よく見ると何本かの藁をより合わせて編んだ腕輪だ。とても細い。そういえば、最近ガイオは、夜中にごそごそ何かしてた。
「ガイオサが作りましたか?」
「当然だ!」
「へえ、ありがとうございます」
ジュスタは偉い。こんな細い腕輪にも、すぐにお礼をする。
「ガイオサ、これ、細いです。すぐに切れますよ」
腕につけてみるけど、一月もせずにこすれて切れてしまいそう。
「それでいいのだ。思いを込めた物は思いが強いとすぐに壊れ、無くなる」
「ふーん? じゃあ、これ、なんか思いがこもってんのか?」
システーナがつけたら、腕輪はもう糸くずみたい。
「お前たちが無事に帰ってくるのだ!」
両手を腰に当てて言い放つガイオに、ニーノが目を見張ってる。
「お前たちの分はまだできていない! まだ、帰らないだろう?」
「え、俺たちの分もくれるんだ、ガイオさん」
プラシドがにこにこする。システーナが頭をかいた。
「ガイオサがこんなん作るなんざー、びっくりだなー」
「そうです! エーヴェもびっくり!」
「うむ。今まで忘れていたが、こういうことも思い出したのだ」
……思い出した? じゃあ、前の世界のことなのかも?
「これは水玉と竜の分だ。お前が渡せ」
二つの輪を渡されて、飛び上がった。
「なんと! ガイオサが渡します!!」
「なんだと! 誰が渡しても同じだ!」
竜さまには大きな輪っか。ペロには小さめの輪っか。
「ガイオサ、一緒に行きます!」
ガイオの手を引いて、洞まで急いだ。わめいてるけど、ガイオもついて来る。
「りゅーさまー! ペロー! ガイオサの贈り物ですよ!」
「別に贈り物ではない! ……なんだ? うむ、守りだ!」
ガイオの手作りお守り。
――ほう。ガイオが物を持ってくるのは初めてである。
竜さまがすいっと鼻先を近づけてくる。
「む……。ほれ、これをつけるのだ。無事に帰って、俺とまたケンカするのだ」
目を細めた竜さまが、ばっと笑う。
――うむ。またケンカしよう。楽しみである。
ガイオが作った輪っかを角につけて、竜さまはもう一度金の目を細めた。
「りゅーさま似合ってます!」
――ふむ。
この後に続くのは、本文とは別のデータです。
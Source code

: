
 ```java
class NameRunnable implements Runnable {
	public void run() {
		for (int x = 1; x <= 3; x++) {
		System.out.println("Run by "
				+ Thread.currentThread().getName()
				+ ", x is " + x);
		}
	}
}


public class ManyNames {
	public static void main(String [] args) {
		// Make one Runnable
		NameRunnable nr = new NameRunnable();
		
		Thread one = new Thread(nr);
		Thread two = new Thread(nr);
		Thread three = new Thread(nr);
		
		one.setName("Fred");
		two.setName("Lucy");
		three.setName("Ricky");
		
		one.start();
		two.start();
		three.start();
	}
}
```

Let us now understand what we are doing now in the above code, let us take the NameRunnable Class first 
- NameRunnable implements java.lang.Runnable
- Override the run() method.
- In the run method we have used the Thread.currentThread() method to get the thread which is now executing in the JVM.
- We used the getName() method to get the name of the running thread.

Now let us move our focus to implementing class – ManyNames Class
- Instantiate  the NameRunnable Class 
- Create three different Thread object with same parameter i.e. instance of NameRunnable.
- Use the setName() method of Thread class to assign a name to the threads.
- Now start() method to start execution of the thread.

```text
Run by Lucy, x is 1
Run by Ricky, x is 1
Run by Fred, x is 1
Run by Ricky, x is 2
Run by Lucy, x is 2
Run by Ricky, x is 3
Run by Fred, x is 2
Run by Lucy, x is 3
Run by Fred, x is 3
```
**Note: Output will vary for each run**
似合うか。
――似合うのじゃ。友は守りがあるのじゃ。
お骨さまがぱかっと口を開ける。
「ペロは出てきませんね」
いつか踏み潰されそうになって以来、ガイオには近づかないもんね。
「ガイオサ、貸してください。――ペロー!」
殻の中に引きこもってるペロに声をかける。しばらくしたら、ペロがのそのそやって来た。
「ペロ、ガイオサがペロにくれましたよ」
ペロに小さな輪っかを渡す。ペロは輪っかをむおっと飲み込んだ。ペロの体の中を小さい輪っかがゆっくり漂ってる。そのまま、ペロはのそのそ戻っていった。
「ガイオサ、ペロに渡しましたよ。でも、吐き出すかもしれません」
ガイオは胸を張る。
「もともと水玉にはつけるところがないのだ。構わん!」
しばらくしたら、岩山の向こうでぺっと吐き出される小さい輪っかが見えた。